EXERCISE → What is needed is a word-for-word copy of the listing below, without pictures.

SOURCE DATA →
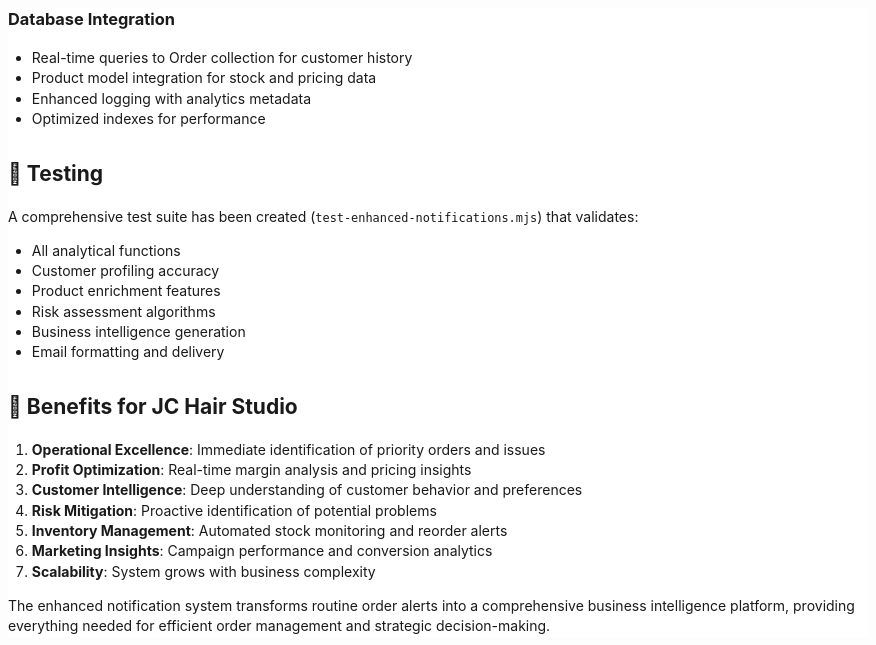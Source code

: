 ### Database Integration
- Real-time queries to Order collection for customer history
- Product model integration for stock and pricing data
- Enhanced logging with analytics metadata
- Optimized indexes for performance

## 🧪 Testing

A comprehensive test suite has been created (`test-enhanced-notifications.mjs`) that validates:
- All analytical functions
- Customer profiling accuracy
- Product enrichment features
- Risk assessment algorithms
- Business intelligence generation
- Email formatting and delivery

## 🎁 Benefits for JC Hair Studio

1. **Operational Excellence**: Immediate identification of priority orders and issues
2. **Profit Optimization**: Real-time margin analysis and pricing insights
3. **Customer Intelligence**: Deep understanding of customer behavior and preferences
4. **Risk Mitigation**: Proactive identification of potential problems
5. **Inventory Management**: Automated stock monitoring and reorder alerts
6. **Marketing Insights**: Campaign performance and conversion analytics
7. **Scalability**: System grows with business complexity

The enhanced notification system transforms routine order alerts into a comprehensive business intelligence platform, providing everything needed for efficient order management and strategic decision-making.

FINISHED TASK →
Source code

: ### Database Integration
- Real-time queries to Order collection for customer history
- Product model integration for stock and pricing data
- Enhanced logging with analytics metadata
- Optimized indexes for performance

## 🧪 Testing

A comprehensive test suite has been created (`test-enhanced-notifications.mjs`) that validates:
- All analytical functions
- Customer profiling accuracy
- Product enrichment features
- Risk assessment algorithms
- Business intelligence generation
- Email formatting and delivery

## 🎁 Benefits for JC Hair Studio

1. **Operational Excellence**: Immediate identification of priority orders and issues
2. **Profit Optimization**: Real-time margin analysis and pricing insights
3. **Customer Intelligence**: Deep understanding of customer behavior and preferences
4. **Risk Mitigation**: Proactive identification of potential problems
5. **Inventory Management**: Automated stock monitoring and reorder alerts
6. **Marketing Insights**: Campaign performance and conversion analytics
7. **Scalability**: System grows with business complexity

The enhanced notification system transforms routine order alerts into a comprehensive business intelligence platform, providing everything needed for efficient order management and strategic decision-making.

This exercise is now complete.